Tenores Jomenor: I would like to know what you consider to be the main points of “the pending emigration law,” assuming it is inadequate.

The pending emigration law should not be called an emigration law since the regulation of the right to citizenship would be outside its scope. This is closely tied to freedom of movement, specifically to the right of each individual to enter his or her own country, which recognizes the special connection that one has to the other.

The pending emigration law should regulate and protect the right to move freely and to choose one’s residency within the nation’s boundaries. Nevertheless, Havana has special regulations that violate freedom of movement and freedom to freely choose one’s residency.

The restrictions that the anticipated emigration law contain should be specific and provide for legal recourse to limit the ability of Minister of the Interior to limit entry or exit from the country.

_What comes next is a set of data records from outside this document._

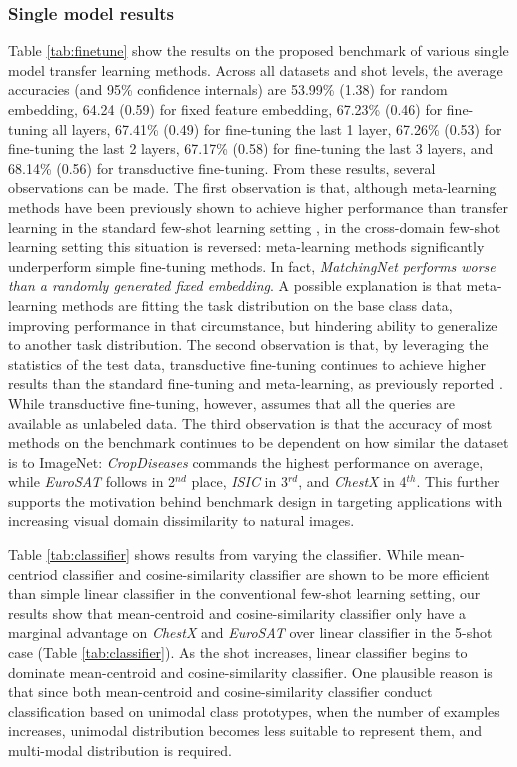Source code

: \documentclass[runningheads]{llncs}
\begin{document}
\subsubsection{Single model results}
\label{subsec:single}
Table \ref{tab:finetune} show the results on the proposed benchmark of various single model transfer learning methods. Across all datasets and shot levels, the average accuracies (and 95\% confidence internals) are 53.99\% (1.38) for random embedding, 64.24 (0.59) for fixed feature embedding, 67.23\% (0.46) for fine-tuning all layers, 67.41\% (0.49) for fine-tuning the last 1 layer, 67.26\% (0.53) for fine-tuning the last 2 layers, 67.17\% (0.58) for fine-tuning the last 3 layers, and 68.14\% (0.56) for transductive fine-tuning.  From these results, several observations can be made. The first observation is that, although meta-learning methods have been previously shown to achieve higher performance than transfer learning in the standard few-shot learning setting \cite{vinyals2016matching,chen2018a}, in the cross-domain few-shot learning setting this situation is reversed: meta-learning methods significantly underperform simple fine-tuning methods. In fact, \emph{ MatchingNet performs worse than a randomly generated fixed embedding}. A possible explanation is that meta-learning methods are fitting the task distribution on the base class data, improving performance in that circumstance, but hindering ability to generalize to another task distribution. The second observation is that, by leveraging the statistics of the test data, transductive fine-tuning continues to achieve higher results than the standard fine-tuning and meta-learning, as previously reported \cite{dhillonfsbaseline}. While transductive fine-tuning, however, assumes that all the queries are available as unlabeled data. The third observation is that the accuracy of most methods on the benchmark continues to be dependent on how similar the dataset is to ImageNet: \textit{CropDiseases} commands the highest performance on average, while \textit{EuroSAT} follows in 2$^{nd}$ place, \textit{ISIC} in 3$^{rd}$, and \textit{ChestX} in 4$^{th}$. This further supports the motivation behind benchmark design in targeting applications with increasing visual domain dissimilarity to natural images. 

Table \ref{tab:classifier} shows results from varying the classifier. While mean-centriod classifier and cosine-similarity classifier are shown to be more efficient than simple linear classifier in the conventional few-shot learning setting, our results show that mean-centroid and cosine-similarity classifier only have a marginal advantage on \textit{ChestX} and \textit{EuroSAT} over linear classifier in the 5-shot case (Table \ref{tab:classifier}). As the shot increases, linear classifier begins to dominate mean-centroid and cosine-similarity classifier. One plausible reason is that since both mean-centroid and cosine-similarity classifier conduct classification based on unimodal class prototypes, when the number of examples increases, unimodal distribution becomes less suitable to represent them, and multi-modal distribution is required.
\end{document}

The restrictions contained in the pending emigration law should be compatible with all other universally recognized rights and fundamental principles of equality and non-discrimination. It should make no distinctions because of a citizen’s political views. Nor should it invalidate any right or compromise its essence. In other words it should not be the general rule and the exercise of the right the exception.

Mario Martínez: I live in Cuba, but have worked for several years in the Cayman Islands. Until now I have had to return to the island every eight or nine months. I would like to ask you if in the future, before going to Cuba, I will still have to pay $40 per month extension with a bank draft to the Cuban embassy in Jamaica as well as the $25 for not doing it in person.

Your question is very similar to Lila’s. After January 14, 2013, based on the new regulations, specifically those from the Ministry of Foreign Affairs, you should continue to pay the same currently established rates for extending your stay overseas for more than 24 months, which is the time limit for Cubans living overseas who have permanent residence on the island and who travel on personal business.

Phillip: What does the constitution say about the right of citizens to request a passport? In other countries it is a right that no one is denied except in certain cases in which it can be confiscated from the passport holder to prevent him from leaving the country when it being shown that he has been involved in a serious crime. Otherwise, by law it cannot be denied to anyone.

If the Cuban constitution ignores freedom of movement — widely recognized as one of the principal judicial instruments of human rights — then it pays even less attention to the right to obtain a passport. The new emigration legislation certainly eliminates the entry and exit visa, but it establishes a new prohibition, which in my opinion is even worse. It prevents someone from obtaining a necessary travel document not only for having committed a crime, but for reasons political or otherwise. The right to leave the country also includes the right to obtain the necessary travel documents. The refusal of the government to issue a passport (or to renew an existing one) to a Cuban living or not living on the island is to deny his legitimate right to enter or leave the country.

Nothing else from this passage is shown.